Count the lines below containing "piping"; state the number only.

→ **Data under study**:
Content starts
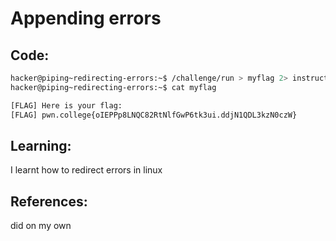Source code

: # Appending errors
## Code:
```bash
hacker@piping~redirecting-errors:~$ /challenge/run > myflag 2> instructions
hacker@piping~redirecting-errors:~$ cat myflag

[FLAG] Here is your flag:
[FLAG] pwn.college{oIEPPp8LNQC82RtNlfGwP6tk3ui.ddjN1QDL3kzN0czW}

```
## Learning:
 I learnt how to redirect errors in linux
## References:
 did on my own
Content ends
→ **Exercise output**: 2